Plaintiff also claims a right to recover on the basis of a misrepresentation by defendant. New Mexico has not adopted the rule of strict liability as set out in Restatement of Torts (2nd) Sec. 402B. However, even if 402B were the rule in New Mexico the evidence does not clearly demonstrate that the decedent relied on the misrepresentation contained in the log book and spoken by Mr. Hawkinson. Did he simply forget to check the oil or did he rely on the misrepresentation? There is no direct evidence on the point. It would have to be by inference. The burden of proof has not been met on that point.

Strict Liability: On legal principles there is no valid distinction between this case and Stang v. Hertz, 83 N.M. 730, 497 P.2d 732 wherein the rule of strict liability was applied to leased vehicles.

Here the defendant rented a defective product, an airplane without oil in the engine, which was unreasonably dangerous to the user, decedent, and which caused the death of the decedent. The defendant, lessor, was engaged in the business of renting airplanes and the airplane was expected to and did reach the decedent without substantial change in its condition after it was rented.

These conditions meet the test of strict liability. Restatement of Torts (2nd) Sec. 402A as extended to lessors.

Defendant claims that this is a case of personal services involving an oil change and that strict liability does not apply to personal services. The fallacy of that argument is, 1. the personal services were not rendered to the decedent but to the defendant; 2. the cause of the defective condition while under the control of the defendant is immaterial as far as the duty owed the decedent is concerned.

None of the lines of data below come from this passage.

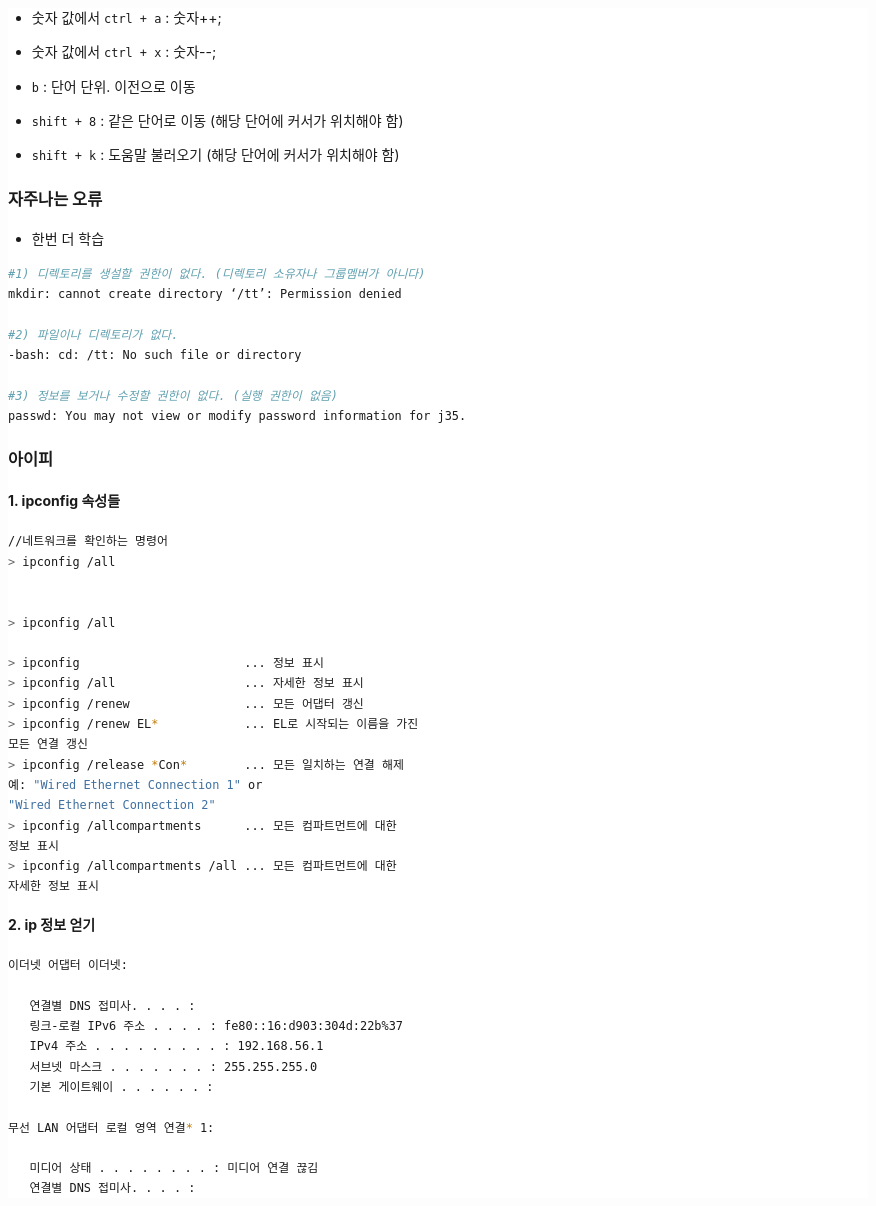 * 숫자 값에서 `ctrl + a` : 숫자++;
* 숫자 값에서 `ctrl + x` : 숫자--;

* `b` : 단어 단위. 이전으로 이동

* `shift + 8` : 같은 단어로 이동 (해당 단어에 커서가 위치해야 함)
* `shift + k` : 도움말 불러오기 (해당 단어에 커서가 위치해야 함)


### 자주나는 오류

* 한번 더 학습

```bash
#1) 디렉토리를 생설할 권한이 없다. (디렉토리 소유자나 그룹멤버가 아니다)
mkdir: cannot create directory ‘/tt’: Permission denied

#2) 파일이나 디렉토리가 없다.
-bash: cd: /tt: No such file or directory

#3) 정보를 보거나 수정할 권한이 없다. (실행 권한이 없음)
passwd: You may not view or modify password information for j35.

```



### 아이피

#### 1. ipconfig 속성들

```bash
//네트워크를 확인하는 명령어
> ipconfig /all
  
  
> ipconfig /all
  
> ipconfig                       ... 정보 표시
> ipconfig /all                  ... 자세한 정보 표시
> ipconfig /renew                ... 모든 어댑터 갱신
> ipconfig /renew EL*            ... EL로 시작되는 이름을 가진
모든 연결 갱신
> ipconfig /release *Con*        ... 모든 일치하는 연결 해제
예: "Wired Ethernet Connection 1" or
"Wired Ethernet Connection 2"
> ipconfig /allcompartments      ... 모든 컴파트먼트에 대한
정보 표시
> ipconfig /allcompartments /all ... 모든 컴파트먼트에 대한
자세한 정보 표시
```


#### 2. ip 정보 얻기

```bash
이더넷 어댑터 이더넷:

   연결별 DNS 접미사. . . . :
   링크-로컬 IPv6 주소 . . . . : fe80::16:d903:304d:22b%37
   IPv4 주소 . . . . . . . . . : 192.168.56.1
   서브넷 마스크 . . . . . . . : 255.255.255.0
   기본 게이트웨이 . . . . . . :

무선 LAN 어댑터 로컬 영역 연결* 1:

   미디어 상태 . . . . . . . . : 미디어 연결 끊김
   연결별 DNS 접미사. . . . :

```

Defendant claims that the public policy reason for strict liability is to protect the ordinary consumer and that the decedent was a certified flight instructor not an ordinary consumer, ergo strict liability does not apply. The protection afforded by the rule of strict liability applies equally to the wary and unwary. The well qualified pilot is no more fair game than the ordinary pilot.

Affirmative Defenses: It is agreed that ordinary contributory negligence is not a defense in a case of strict liability.

Defendant claims that the defect was obvious and therefore not unreasonably dangerous. He bases this on the fact that decedent did not check the oil level before take off and that the oil pressure and oil temperature gauges were in proper working order which would have alerted the pilot to the defective condition. This is simply a way of saying that decedent negligently failed to discover the defect, ordinary contributory negligence, which is not a defense.

Defendant also claims that decedent misused the airplane by not ascertaining its safety as required by F.A.A. regulations. He confuses the word misuse. Misuse contemplates an abnormal or unexpected use of the product. It presupposes that the product was delivered in a safe condition but by the abnormal or unexpected use the dangerous condition was created. The facts of this case will not support such a contention. There are no facts nor reasonable inferences which would show that decedent discovered the lack of oil in the engine and was aware of the danger and nevertheless proceeded unreasonably to fly the plane. See Bendorf v. Volkswagenwerk, 88 N.M. 355, 540 P.2d 835, citing comment (n) to Sec. 402(A) Restatement of Torts (2nd) for distinction of discovered and discoverable defect.

Damages: At the time of his death Dr. Rudisaile was 37 years of age with a life expectancy of 34.88 years. He was a dentist with at least an average income of $25,273.00 per year for the last four years of his life. Based on the guidelines of the Varney and subsequent cases $235,000.00 is a reasonable amount for damages.

*791Counsel will submit any requested findings of fact and conclusions of law by April 25, 1977. Counsel for plaintiff will submit a form of judgment in accordance with this opinion.